§ WHAT YOU HAVE TO DO
Whenever a line of the entries below holds the string "activate", copy that line and return it.

*** Opening RECORDS FOR PROCESSING ***

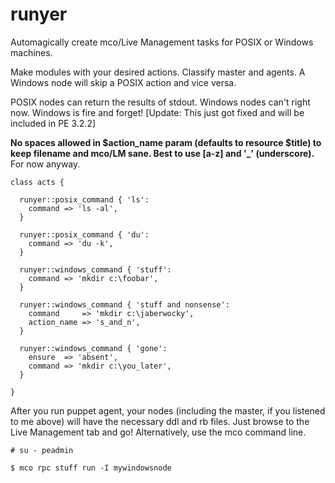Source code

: runyer
======
Automagically create mco/Live Management tasks for POSIX or Windows machines.

Make modules with your desired actions. Classify master and agents. A Windows node will skip a POSIX action and vice versa.

POSIX nodes can return the results of stdout. Windows nodes can't right now. Windows is fire and forget! [Update: This just got fixed and will be included in PE 3.2.2]

**No spaces allowed in $action_name param (defaults to resource $title) to keep filename and mco/LM sane. Best to use [a-z] and '_' (underscore).** For now anyway.

```puppet
class acts {
 
  runyer::posix_command { 'ls':
    command => 'ls -al',
  }
 
  runyer::posix_command { 'du':
    command => 'du -k',
  }
 
  runyer::windows_command { 'stuff':
    command => 'mkdir c:\foobar',
  }
      
  runyer::windows_command { 'stuff and nonsense':
    command     => 'mkdir c:\jaberwocky',
    action_name => 's_and_n',
  }
 
  runyer::windows_command { 'gone':
    ensure  => 'absent',
    command => 'mkdir c:\you_later',
  }
  
}
```

After you run puppet agent, your nodes (including the master, if you listened to me above) will have the necessary ddl and rb files. Just browse to the Live Management tab and go! Alternatively, use the mco command line.

    # su - peadmin
    
    $ mco rpc stuff run -I mywindowsnode


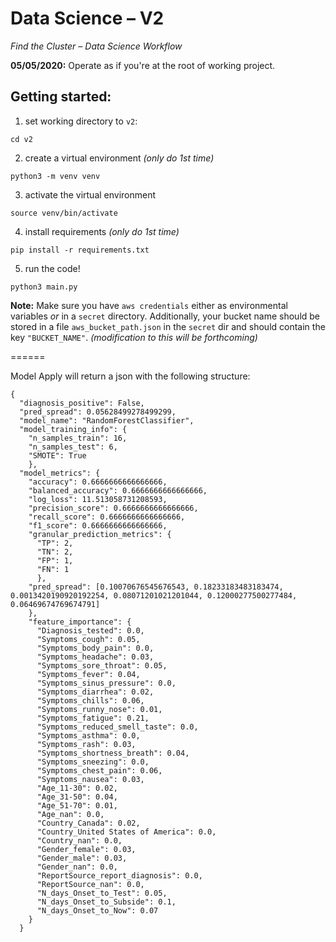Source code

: # Data Science – V2
_Find the Cluster – Data Science Workflow_

**05/05/2020:** Operate as if you're at the root of working project.

## Getting started:
1. set working directory to `v2`:
```
cd v2
```
2. create a virtual environment _(only do 1st time)_
```
python3 -m venv venv
```
3. activate the virtual environment
```
source venv/bin/activate
```
4. install requirements _(only do 1st time)_
```
pip install -r requirements.txt
```
5. run the code!
```
python3 main.py
```

**Note:** Make sure you have `aws credentials` either as environmental variables _or_ in a `secret` directory. Additionally, your bucket name should be stored in a file `aws_bucket_path.json` in the `secret` dir and should contain the key `"BUCKET_NAME"`. _(modification to this will be forthcoming)_

======

Model Apply will return a json with the following structure:
```
{
  "diagnosis_positive": False,
  "pred_spread": 0.05628499278499299,
  "model_name": "RandomForestClassifier",
  "model_training_info": {
    "n_samples_train": 16,
    "n_samples_test": 6,
    "SMOTE": True
    },
  "model_metrics": {
    "accuracy": 0.6666666666666666,
    "balanced_accuracy": 0.6666666666666666,
    "log_loss": 11.513058731208593,
    "precision_score": 0.6666666666666666,
    "recall_score": 0.6666666666666666,
    "f1_score": 0.6666666666666666,
    "granular_prediction_metrics": {
      "TP": 2,
      "TN": 2,
      "FP": 1,
      "FN": 1
      },
    "pred_spread": [0.10070676545676543, 0.18233183483183474, 0.0013420190920192254, 0.08071201021201044, 0.12000277500277484, 0.06469674769674791]
    },
    "feature_importance": {
      "Diagnosis_tested": 0.0,
      "Symptoms_cough": 0.05,
      "Symptoms_body_pain": 0.0,
      "Symptoms_headache": 0.03,
      "Symptoms_sore_throat": 0.05,
      "Symptoms_fever": 0.04,
      "Symptoms_sinus_pressure": 0.0,
      "Symptoms_diarrhea": 0.02,
      "Symptoms_chills": 0.06,
      "Symptoms_runny_nose": 0.01,
      "Symptoms_fatigue": 0.21,
      "Symptoms_reduced_smell_taste": 0.0,
      "Symptoms_asthma": 0.0,
      "Symptoms_rash": 0.03,
      "Symptoms_shortness_breath": 0.04,
      "Symptoms_sneezing": 0.0,
      "Symptoms_chest_pain": 0.06,
      "Symptoms_nausea": 0.03,
      "Age_11-30": 0.02,
      "Age_31-50": 0.04,
      "Age_51-70": 0.01,
      "Age_nan": 0.0,
      "Country_Canada": 0.02,
      "Country_United States of America": 0.0,
      "Country_nan": 0.0,
      "Gender_female": 0.03,
      "Gender_male": 0.03,
      "Gender_nan": 0.0,
      "ReportSource_report_diagnosis": 0.0,
      "ReportSource_nan": 0.0,
      "N_days_Onset_to_Test": 0.05,
      "N_days_Onset_to_Subside": 0.1,
      "N_days_Onset_to_Now": 0.07
    }
  }
```
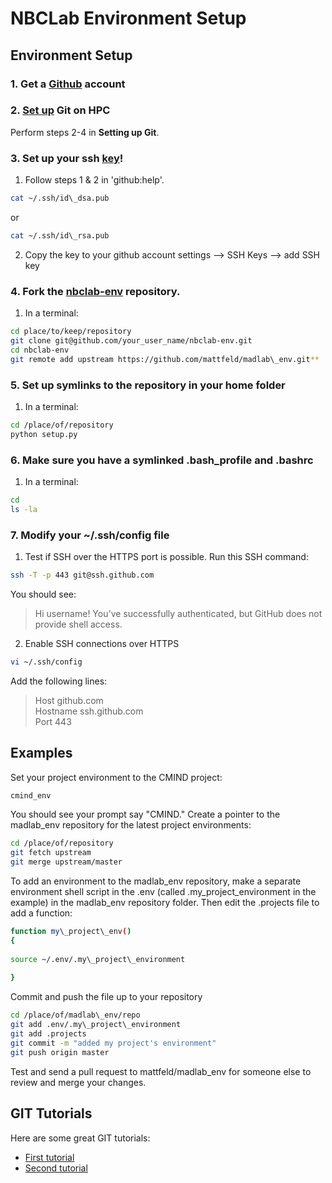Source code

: NBCLab Environment Setup
======

Environment Setup
-----------------

### 1. Get a [Github](https://github.com/) account

### 2. [Set up](https://help.github.com/articles/set-up-git/) Git on HPC
Perform steps 2-4 in **Setting up Git**.

### 3. Set up your ssh [key](https://help.github.com/articles/generating-ssh-keys/)!
1. Follow steps 1 & 2 in 'github:help'.

```bash
cat ~/.ssh/id\_dsa.pub
```

or

```bash
cat ~/.ssh/id\_rsa.pub
```

2. Copy the key to your github account settings --> SSH Keys --> add SSH key

### 4. Fork the [nbclab-env](https://github.com/mattfeld/madlab_env) repository.
1. In a terminal:

```bash
cd place/to/keep/repository
git clone git@github.com/your_user_name/nbclab-env.git
cd nbclab-env
git remote add upstream https://github.com/mattfeld/madlab\_env.git**
```

### 5. Set up symlinks to the repository in your home folder
1. In a terminal:
```bash
cd /place/of/repository
python setup.py
```

### 6. Make sure you have a symlinked .bash_profile and .bashrc
1. In a terminal:
```bash
cd
ls -la
```

### 7. Modify your ~/.ssh/config file
1. Test if SSH over the HTTPS port is possible. Run this SSH command:

```bash
ssh -T -p 443 git@ssh.github.com
```

You should see:

> Hi username! You've successfully authenticated, but GitHub does not provide shell access.

2. Enable SSH connections over HTTPS

```bash
vi ~/.ssh/config
```

Add the following lines:  
> Host github.com  
> Hostname ssh.github.com  
> Port 443  

## Examples

Set your project environment to the CMIND project:

```bash
cmind_env
```

You should see your prompt say "CMIND." Create a pointer to the madlab_env repository for the latest project environments:

```bash
cd /place/of/repository
git fetch upstream
git merge upstream/master
```

To add an environment to the madlab_env repository, make a separate environment shell script in the .env (called .my_project_environment in the example) in the madlab_env repository folder. Then edit the .projects file to add a function:

```bash
function my\_project\_env()
{
  
source ~/.env/.my\_project\_environment
  
}
```

Commit and push the file up to your repository

```bash
cd /place/of/madlab\_env/repo
git add .env/.my\_project\_environment
git add .projects
git commit -m "added my project's environment"
git push origin master
```
Test and send a pull request to mattfeld/madlab_env for someone else to review and merge your changes.

## GIT Tutorials
Here are some great GIT tutorials:  
- [First tutorial](http://nyuccl.org/pages/gittutorial/)  
- [Second tutorial](http://nbviewer.ipython.org/github/fperez/reprosw/blob/master/Version%20Control.ipynb)  
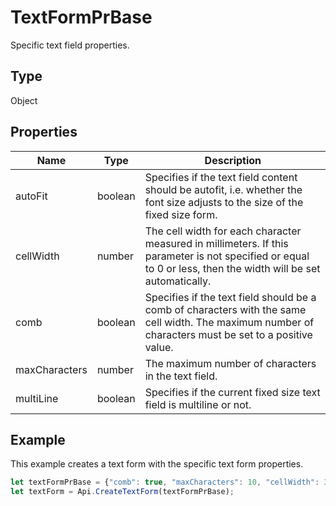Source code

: # TextFormPrBase

Specific text field properties.

## Type

Object

## Properties

| Name | Type | Description |
| ---- | ---- | ----------- |
| autoFit | boolean | Specifies if the text field content should be autofit, i.e. whether the font size adjusts to the size of the fixed size form. |
| cellWidth | number | The cell width for each character measured in millimeters. If this parameter is not specified or equal to 0 or less, then the width will be set automatically. |
| comb | boolean | Specifies if the text field should be a comb of characters with the same cell width. The maximum number of characters must be set to a positive value. |
| maxCharacters | number | The maximum number of characters in the text field. |
| multiLine | boolean | Specifies if the current fixed size text field is multiline or not. |


## Example

This example creates a text form with the specific text form properties.

```javascript editor-
let textFormPrBase = {"comb": true, "maxCharacters": 10, "cellWidth": 3, "multiLine": false, "autoFit": false};
let textForm = Api.CreateTextForm(textFormPrBase);
```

*** Closing RECORDS FOR PROCESSING ***

§ SOLUTION
3. activate the virtual environment
source venv/bin/activate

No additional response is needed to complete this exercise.